▶ [YOUR GOAL]
Give again, word for word, every line in the entries below from the line with "In the end, one" up to and including the line with "In the meantime, year", and no other line.

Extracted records
────
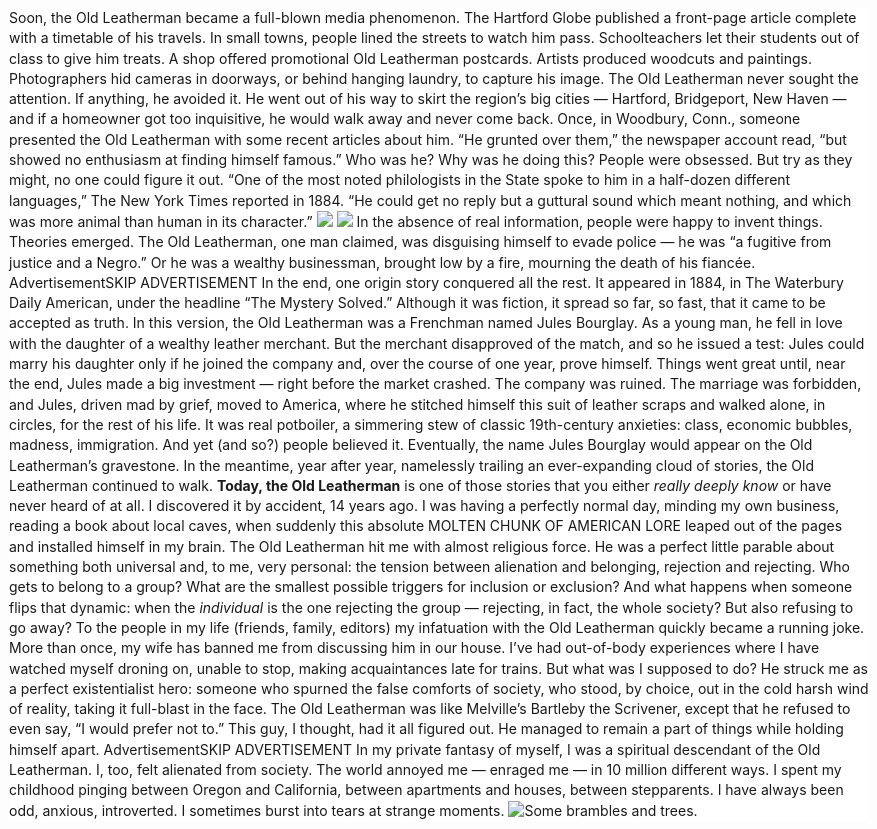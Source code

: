Soon, the Old Leatherman became a full-blown media phenomenon. The Hartford Globe published a front-page article complete with a timetable of his travels. In small towns, people lined the streets to watch him pass. Schoolteachers let their students out of class to give him treats. A shop offered promotional Old Leatherman postcards. Artists produced woodcuts and paintings. Photographers hid cameras in doorways, or behind hanging laundry, to capture his image.
The Old Leatherman never sought the attention. If anything, he avoided it. He went out of his way to skirt the region’s big cities — Hartford, Bridgeport, New Haven — and if a homeowner got too inquisitive, he would walk away and never come back. Once, in Woodbury, Conn., someone presented the Old Leatherman with some recent articles about him. “He grunted over them,” the newspaper account read, “but showed no enthusiasm at finding himself famous.”
Who was he? Why was he doing this? People were obsessed. But try as they might, no one could figure it out. “One of the most noted philologists in the State spoke to him in a half-dozen different languages,” The New York Times reported in 1884. “He could get no reply but a guttural sound which meant nothing, and which was more animal than human in its character.”
![](https://static01.nyt.com/images/2025/03/16/magazine/16mag-OldLeatherman-08/16mag-OldLeatherman-08-articleLarge.jpg) 
![](https://static01.nyt.com/images/2025/03/16/magazine/16mag-OldLeatherman-22/16mag-OldLeatherman-22-articleLarge.jpg) 
In the absence of real information, people were happy to invent things. Theories emerged. The Old Leatherman, one man claimed, was disguising himself to evade police — he was “a fugitive from justice and a Negro.” Or he was a wealthy businessman, brought low by a fire, mourning the death of his fiancée.
AdvertisementSKIP ADVERTISEMENT
In the end, one origin story conquered all the rest. It appeared in 1884, in The Waterbury Daily American, under the headline “The Mystery Solved.” Although it was fiction, it spread so far, so fast, that it came to be accepted as truth. In this version, the Old Leatherman was a Frenchman named Jules Bourglay. As a young man, he fell in love with the daughter of a wealthy leather merchant. But the merchant disapproved of the match, and so he issued a test: Jules could marry his daughter only if he joined the company and, over the course of one year, prove himself. Things went great until, near the end, Jules made a big investment — right before the market crashed. The company was ruined. The marriage was forbidden, and Jules, driven mad by grief, moved to America, where he stitched himself this suit of leather scraps and walked alone, in circles, for the rest of his life.
It was real potboiler, a simmering stew of classic 19th-century anxieties: class, economic bubbles, madness, immigration. And yet (and so?) people believed it. Eventually, the name Jules Bourglay would appear on the Old Leatherman’s gravestone.
In the meantime, year after year, namelessly trailing an ever-expanding cloud of stories, the Old Leatherman continued to walk.
 **Today, the Old Leatherman**  is one of those stories that you either  *really deeply know*  or have never heard of at all. I discovered it by accident, 14 years ago. I was having a perfectly normal day, minding my own business, reading a book about local caves, when suddenly this absolute MOLTEN CHUNK OF AMERICAN LORE leaped out of the pages and installed himself in my brain. The Old Leatherman hit me with almost religious force. He was a perfect little parable about something both universal and, to me, very personal: the tension between alienation and belonging, rejection and rejecting. Who gets to belong to a group? What are the smallest possible triggers for inclusion or exclusion? And what happens when someone flips that dynamic: when the  *individual*  is the one rejecting the group — rejecting, in fact, the whole society? But also refusing to go away?
To the people in my life (friends, family, editors) my infatuation with the Old Leatherman quickly became a running joke. More than once, my wife has banned me from discussing him in our house. I’ve had out-of-body experiences where I have watched myself droning on, unable to stop, making acquaintances late for trains. But what was I supposed to do? He struck me as a perfect existentialist hero: someone who spurned the false comforts of society, who stood, by choice, out in the cold harsh wind of reality, taking it full-blast in the face. The Old Leatherman was like Melville’s Bartleby the Scrivener, except that he refused to even say, “I would prefer not to.” This guy, I thought, had it all figured out. He managed to remain a part of things while holding himself apart.
AdvertisementSKIP ADVERTISEMENT
In my private fantasy of myself, I was a spiritual descendant of the Old Leatherman. I, too, felt alienated from society. The world annoyed me — enraged me — in 10 million different ways. I spent my childhood pinging between Oregon and California, between apartments and houses, between stepparents. I have always been odd, anxious, introverted. I sometimes burst into tears at strange moments.
![Some brambles and trees.](https://static01.nyt.com/images/2025/03/16/magazine/16mag-OldLeatherman-20/16mag-OldLeatherman-20-articleLarge.jpg) 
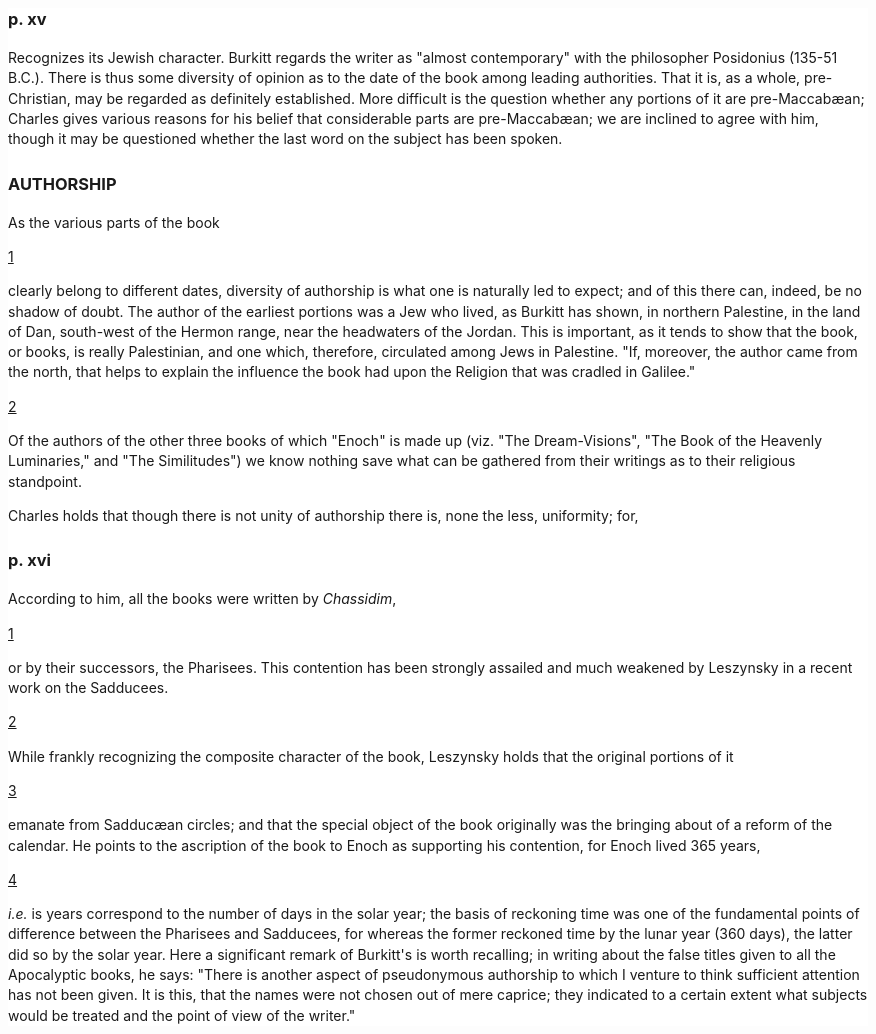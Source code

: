 ### p. xv

Recognizes its Jewish character. Burkitt regards the writer as "almost contemporary" with the philosopher Posidonius (135-51 B.C.). There is thus some diversity of opinion as to the date of the book among leading authorities. That it is, as a whole, pre-Christian, may be regarded as definitely established. More difficult is the question whether any portions of it are pre-Maccabæan; Charles gives various reasons for his belief that considerable parts are pre-Maccabæan; we are inclined to agree with him, though it may be questioned whether the last word on the subject has been spoken.

### AUTHORSHIP

As the various parts of the book

[1](http://www.sacred-texts.com/bib/boe/boe002.htm#fn_3)

clearly belong to different dates, diversity of authorship is what one is naturally led to expect; and of this there can, indeed, be no shadow of doubt. The author of the earliest portions was a Jew who lived, as Burkitt has shown, in northern Palestine, in the land of Dan, south-west of the Hermon range, near the headwaters of the Jordan. This is important, as it tends to show that the book, or books, is really Palestinian, and one which, therefore, circulated among Jews in Palestine. "If, moreover, the author came from the north, that helps to explain the influence the book had upon the Religion that was cradled in Galilee."

[2](http://www.sacred-texts.com/bib/boe/boe002.htm#fn_4)

Of the authors of the other three books of which "Enoch" is made up (viz. "The Dream-Visions", "The Book of the Heavenly Luminaries," and "The Similitudes") we know nothing save what can be gathered from their writings as to their religious standpoint.

Charles holds that though there is not unity of authorship there is, none the less, uniformity; for,

### p. xvi

According to him, all the books were written by _Chassidim_,

[1](http://www.sacred-texts.com/bib/boe/boe002.htm#fn_5)

or by their successors, the Pharisees. This contention has been strongly assailed and much weakened by Leszynsky in a recent work on the Sadducees.

[2](http://www.sacred-texts.com/bib/boe/boe002.htm#fn_6)

While frankly recognizing the composite character of the book, Leszynsky holds that the original portions of it

[3](http://www.sacred-texts.com/bib/boe/boe002.htm#fn_7)

emanate from Sadducæan circles; and that the special object of the book originally was the bringing about of a reform of the calendar. He points to the ascription of the book to Enoch as supporting his contention, for Enoch lived 365 years,

[4](http://www.sacred-texts.com/bib/boe/boe002.htm#fn_8)

_i.e._ is years correspond to the number of days in the solar year; the basis of reckoning time was one of the fundamental points of difference between the Pharisees and Sadducees, for whereas the former reckoned time by the lunar year (360 days), the latter did so by the solar year. Here a significant remark of Burkitt's is worth recalling; in writing about the false titles given to all the Apocalyptic books, he says: "There is another aspect of pseudonymous authorship to which I venture to think sufficient attention has not been given. It is this, that the names were not chosen out of mere caprice; they indicated to a certain extent what subjects would be treated and the point of view of the writer."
────
▶ [RESULT OF THE EXERCISE]
In the end, one origin story conquered all the rest. It appeared in 1884, in The Waterbury Daily American, under the headline “The Mystery Solved.” Although it was fiction, it spread so far, so fast, that it came to be accepted as truth. In this version, the Old Leatherman was a Frenchman named Jules Bourglay. As a young man, he fell in love with the daughter of a wealthy leather merchant. But the merchant disapproved of the match, and so he issued a test: Jules could marry his daughter only if he joined the company and, over the course of one year, prove himself. Things went great until, near the end, Jules made a big investment — right before the market crashed. The company was ruined. The marriage was forbidden, and Jules, driven mad by grief, moved to America, where he stitched himself this suit of leather scraps and walked alone, in circles, for the rest of his life.
It was real potboiler, a simmering stew of classic 19th-century anxieties: class, economic bubbles, madness, immigration. And yet (and so?) people believed it. Eventually, the name Jules Bourglay would appear on the Old Leatherman’s gravestone.
In the meantime, year after year, namelessly trailing an ever-expanding cloud of stories, the Old Leatherman continued to walk.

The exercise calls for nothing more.